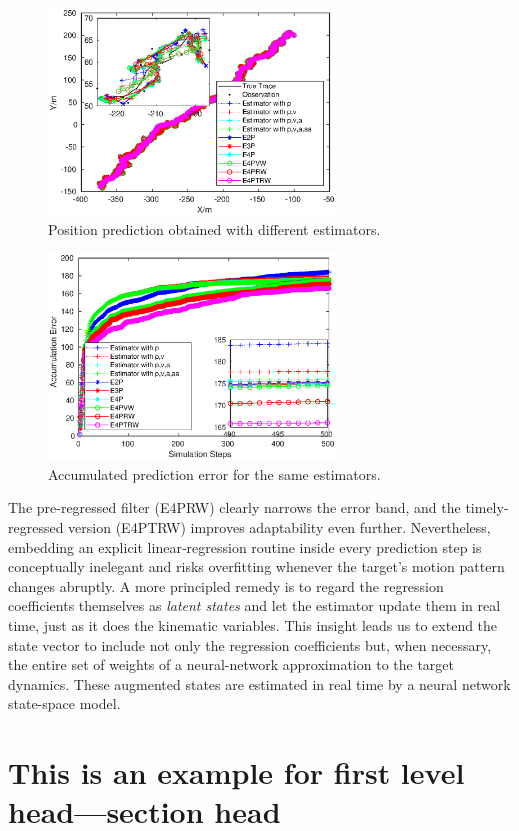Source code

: \documentclass[sn-nature]{sn-jnl}%
\theoremstyle{thmstyleone}%
\theoremstyle{thmstyletwo}%
\theoremstyle{thmstylethree}%
\begin{document}
\begin{figure}[!t]
  \centering
  \includegraphics[width=3in]{fig/fig1_1.eps}
  \caption{Position prediction obtained with different estimators.}
  \label{fig:pos_pred}
\end{figure}

\begin{figure}[!t]
  \centering
  \includegraphics[width=3in]{fig/fig1_2.eps}
  \caption{Accumulated prediction error for the same estimators.}
  \label{fig:acc_err}
\end{figure}

\medskip
The pre-regressed filter (E4PRW) clearly narrows the error band, and the timely-regressed  version (E4PTRW) improves adaptability even further.  Nevertheless, embedding an explicit linear‐regression routine inside every prediction step is conceptually inelegant and risks overfitting whenever the target’s motion pattern changes abruptly.  A more principled remedy is to regard the regression coefficients themselves as \emph{latent states} and let the estimator update them in real time, just as it does the kinematic variables.  This insight leads us to extend the state vector to include not only the regression coefficients but, when necessary, the entire set of weights of a neural-network approximation to the target dynamics.  These augmented states are estimated in real time by a neural network state-space model.


\section{This is an example for first level head---section head}\label{sec3}
\end{document}
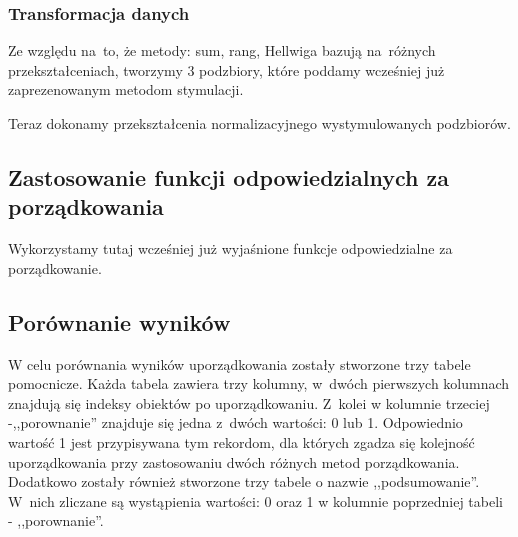 \documentclass[12pt,a4paper]{report}
\begin{document}
{\subsubsection{Transformacja danych}
Ze względu na~to, że metody: sum, rang, Hellwiga bazują na~różnych przekształceniach, tworzymy 3 podzbiory, które poddamy wcześniej już zaprezenowanym metodom stymulacji. 
\begin{Shaded}
\begin{Highlighting}[]
\NormalTok{)}
\NormalTok{)}
\NormalTok{)}
\end{Highlighting}
\end{Shaded}
Teraz dokonamy przekształcenia normalizacyjnego wystymulowanych
podzbiorów.
\begin{Shaded}
\begin{Highlighting}[]
\end{Highlighting}
\end{Shaded}

\subsection{Zastosowanie funkcji odpowiedzialnych za porządkowania}
Wykorzystamy tutaj wcześniej już wyjaśnione funkcje odpowiedzialne za porządkowanie. 

\begin{Shaded}
\begin{Highlighting}[]
\end{Highlighting}
\end{Shaded}
\subsection{Porównanie wyników}\label{porownanie-3metody}
W celu porównania wyników uporządkowania zostały stworzone trzy tabele
pomocnicze. Każda tabela zawiera trzy kolumny, w~dwóch pierwszych
kolumnach znajdują się indeksy obiektów po uporządkowaniu. Z~kolei w
kolumnie trzeciej -,,porownanie'' znajduje się jedna z~dwóch wartości: 0
lub 1. Odpowiednio wartość 1 jest przypisywana tym rekordom, dla których
zgadza się kolejność uporządkowania przy zastosowaniu dwóch różnych
metod porządkowania. Dodatkowo zostały również stworzone trzy tabele o
nazwie ,,podsumowanie''. W~nich zliczane są wystąpienia wartości: 0 oraz 1 
w kolumnie poprzedniej tabeli - ,,porownanie''.
}
\end{document}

• • • • • • •

WHAT IS REQUIRED:
Based on the records above, count the lines in which "width" occurs and provide only the number.

EXERCISE OUTPUT:
2